Right now, plastics use about 6 percent of the world's oil. But with more and more plastics in our lives, it's going to be 20 percent of world oil consumption by 2050.
That's according to a January study, The New Plastics Economy, from the World Economic Forum. This is the study that got headlines for saying that by 2050, there will be more plastics than fish in the ocean, measured by weight.
2050 is a long time away and you wonder about projections that far out.
But that 20 percent figure seems reasonable, given that plastics manufacturing has grown exponentially, from 15 million metric tons globally in the 1960s to just over 300 million tonnes now, and shows no signs of slowing down.
Right now, the industry argues that because plastics are a very small part of oil consumption, they're not a big contributor to gobbling up non-renewable resources or to increasing carbon footprints.
I heard those arguments a lot when I lived in China and covered the Asian industry. They were made again at this year's Asia Plastics Forum, held in late January in Bangladesh.
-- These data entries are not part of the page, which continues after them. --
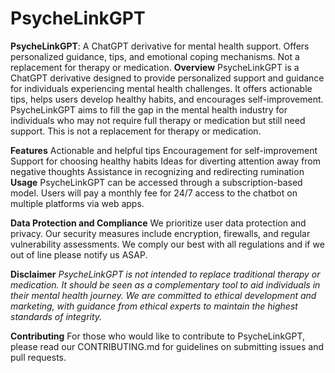 # PsycheLinkGPT
**PsycheLinkGPT**: A ChatGPT derivative for mental health support. Offers personalized guidance, tips, and emotional coping mechanisms. Not a replacement for therapy or medication.
**Overview**
PsycheLinkGPT is a ChatGPT derivative designed to provide personalized support and guidance for individuals experiencing mental health challenges. It offers actionable tips, helps users develop healthy habits, and encourages self-improvement. PsycheLinkGPT aims to fill the gap in the mental health industry for individuals who may not require full therapy or medication but still need support. This is not a replacement for therapy or medication.

**Features**
Actionable and helpful tips
Encouragement for self-improvement
Support for choosing healthy habits
Ideas for diverting attention away from negative thoughts
Assistance in recognizing and redirecting rumination
**Usage**
PsycheLinkGPT can be accessed through a subscription-based model. Users will pay a monthly fee for 24/7 access to the chatbot on multiple platforms via web apps.

**Data Protection and Compliance**
We prioritize user data protection and privacy. Our security measures include encryption, firewalls, and regular vulnerability assessments. We comply our best with all  regulations and if we out of line please notify us ASAP.

**Disclaimer**
_PsycheLinkGPT is not intended to replace traditional therapy or medication. It should be seen as a complementary tool to aid individuals in their mental health journey. We are committed to ethical development and marketing, with guidance from ethical experts to maintain the highest standards of integrity._

**Contributing**
For those who would like to contribute to PsycheLinkGPT, please read our CONTRIBUTING.md for guidelines on submitting issues and pull requests.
The head of the Malaysian Plastics Forum argued that plastics help the environment by making other things more energy efficient by, for example, making cars and commercial airliners lighter so they use less fuel.
It's a good point. WEF agrees: it says that plastics “can bring resource efficiency gains during use.”
But WEF also argues that because global plastics use will triple by 2050 (to something close to 1 billion tonnes a year) a lot more will need to be done to reduce the impact from its production and disposal.
Plastics, WEF said, will make up 15 percent of the world's annual carbon budget by 2050.
The report says that is “the budget that must be adhered to in order to achieve the internationally accepted goal to remain below a 2° C increase in global warming.”
So the arguments that plastics are a small (4-8 percent) link in the fossil fuel chain will become less and less true.
Plastics as a material will face more scrutiny from governments, NGOs and consumers than it faces even today, in what seems like a heavily scrutinized era.
Right now, the average U.S. resident buys products with about 110 kilograms of plastic a year. In India, it's 10 kg, in China its 45 kg and in Brazil it's a little more than 30 kg.
As that gap closes between developed and developing countries, it's easy to see why plastics production will triple globally.
It's also easy to see the public health problems caused by overburdened waste management systems in India that can't handle that growth.
It's not just developing economies. California is pushing the industry to cut packaging waste in half by 2020 on the way to recycling 75 percent of the state's overall waste stream.
Personally, I think the industry in the U.S. should stop fighting plastic bag fees and endorse proactive recycling policies like bottle bills.
I'm repeating a point I've made before, but if the success of plastics means it's going to hit 1 billion tons of production by 2050 and be a much larger part of our fossil fuel consumption — in the neighborhood of 15 percent of the world's carbon budget — industry needs to be more proactive.